İçerisinde yaşadığımız çağda toplumlar ideolojik düşüncelerle, ulusçu, devletçi dayatmalarla mezhepçi bağnazlıklarla yönlendiriliyor. Yönetiliyor.
Politik çıkmazlarda dini söylemler, mezhepsel kurgular siyasilerin kurtarıcısı oluyor. Olayları bütünüyle göremeyen, büyük resmi bir türlü algılayamayan seyirciler/kitleler, körü körüne kendilerine önderler liderler olarak benimsedikleri kişilerin peşlerinden gidiyor. Onları hata yapmaz, yanılmaz, kusursuz gördükleri için hamasi söylemlerle büyülenerek takipçi olmada bir beis görmüyorlar. Farklı yorumlara, farklı düşüncelere tahammül edemiyor. En doğru benim önderim, benim liderim savunmasıyla fanatizmlerini sürdürmeye devam ediliyorlar. Kendi yorumunu, kendi düşünce ve fikrini lideri doğrultusunda değerlendiriyorlar. Bu anlamda Siyasette lider taklidi kendini hatalar yumağında gösteriyor. Kendini süzgeçten geçiremeyen, kendisine aynadan bakamayan; hatta dev aynasında gören ve bu doğrultuda sığ, bağnaz, ufuksuz, anlamsız değerlendirmeler, çözümlemeler yapan kitleler; efendilerinin köleleri olduklarının farkında değildirler.

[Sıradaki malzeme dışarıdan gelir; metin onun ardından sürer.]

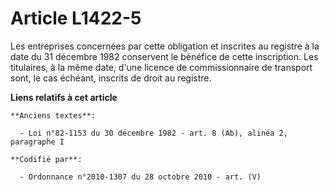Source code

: # Article L1422-5

Les entreprises concernées par cette obligation et inscrites au registre à la date du 31 décembre 1982 conservent le bénéfice
de cette inscription. Les titulaires, à la même date, d'une licence de commissionnaire de transport sont, le cas échéant,
inscrits de droit au registre.

**Liens relatifs à cet article**

	**Anciens textes**:

	  - Loi n°82-1153 du 30 décembre 1982 - art. 8 (Ab), alinéa 2, paragraphe I

	**Codifié par**:

	  - Ordonnance n°2010-1307 du 28 octobre 2010 - art. (V)
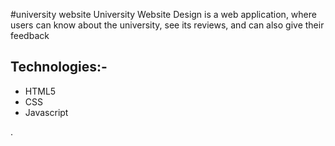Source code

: #university website
University Website Design is  a web  application, where users can know about the university, see its reviews, and can also give their feedback

## Technologies:-
- HTML5
- CSS
- Javascript

 .
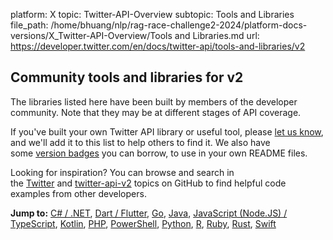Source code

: platform: X
topic: Twitter-API-Overview
subtopic: Tools and Libraries
file_path: /home/bhuang/nlp/rag-race-challenge2-2024/platform-docs-versions/X_Twitter-API-Overview/Tools and Libraries.md
url: https://developer.twitter.com/en/docs/twitter-api/tools-and-libraries/v2


## Community tools and libraries for v2

The libraries listed here have been built by members of the developer community. Note that they may be at different stages of API coverage.  

If you've built your own Twitter API library or useful tool, please [let us know](https://twittercommunity.com/c/libraries-and-sdks/63), and we'll add it to this list to help others to find it. We also have some [version badges](https://twbadges.glitch.me/) you can borrow, to use in your own README files.

Looking for inspiration? You can browse and search in the [Twitter](https://github.com/topics/twitter?o=desc&s=updated) and [twitter-api-v2](https://github.com/topics/twitter-api-v2?o=desc&s=updated) topics on GitHub to find helpful code examples from other developers.

**Jump to:** [C# / .NET](#csharp), [Dart / Flutter](#dart), [Go](#go), [Java](#java), [JavaScript (Node.JS) / TypeScript](#nodejs), [Kotlin](#kotlin), [PHP](#php), [PowerShell](#powershell), [Python](#python), [R](#r), [Ruby](#ruby), [Rust](#rust), [Swift](#swift)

Kendisi adına konuşamamak, kendisi adına yorum yapamamak, körlüğün yada üstü örtülmüş aklın ürünüdür. Ve yine bu anlamda evrensel düzeyde ileriyi görememek, ileriye yönelik planlar yapamamak, bağnaz taklidin ve körü körüne itaatin göstergesidir.
Evrensel düzeyde düşünmek, üretmek, hayaller kurmak ancak düşünen, akleden özgür ve özgün aklın göstergesidir.

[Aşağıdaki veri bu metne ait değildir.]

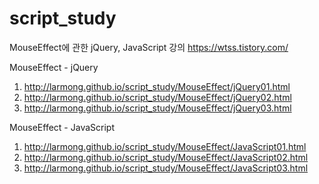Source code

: # script_study
MouseEffect에 관한 jQuery, JavaScript 강의
https://wtss.tistory.com/

MouseEffect - jQuery
01. http://larmong.github.io/script_study/MouseEffect/jQuery01.html
02. http://larmong.github.io/script_study/MouseEffect/jQuery02.html
03. http://larmong.github.io/script_study/MouseEffect/jQuery03.html

MouseEffect - JavaScript
01. http://larmong.github.io/script_study/MouseEffect/JavaScript01.html
02. http://larmong.github.io/script_study/MouseEffect/JavaScript02.html
03. http://larmong.github.io/script_study/MouseEffect/JavaScript03.html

Bilinçli, şuurlu ve özgür düşünen üretken olan akıllarla yol alınabilir.
Tarihsel körlüklerden, bağnaz düşüncelerden uzak kalmamız gerekmektedir.
Yüce rabbimizin aklını kullanmaz mısınız?(Enbiya 10) Sorusuna gerçek anlamda muhatap olarak gereğini yapmamız gerekmektedir.
Yoksa kör, bağnaz, fanatik düşüncelerle istikbale doğru yol alınamaz. Birileri tarafından sürü olarak görülmeye devam edeceğiz.
Yeni ufuklara doğru yol almak için Aziz Kur’an’ı Kerimin referansıyla peygamberin sünnetiyle, hayatındaki yapmış olduğu pratiği günümüze taşıyarak/güncelleyerek yarınlarımız inşa edilmesi gerekmektedir. Bunu da ancak aklını kullanan özgür ve özgün kişiler gerçekleştirebilir.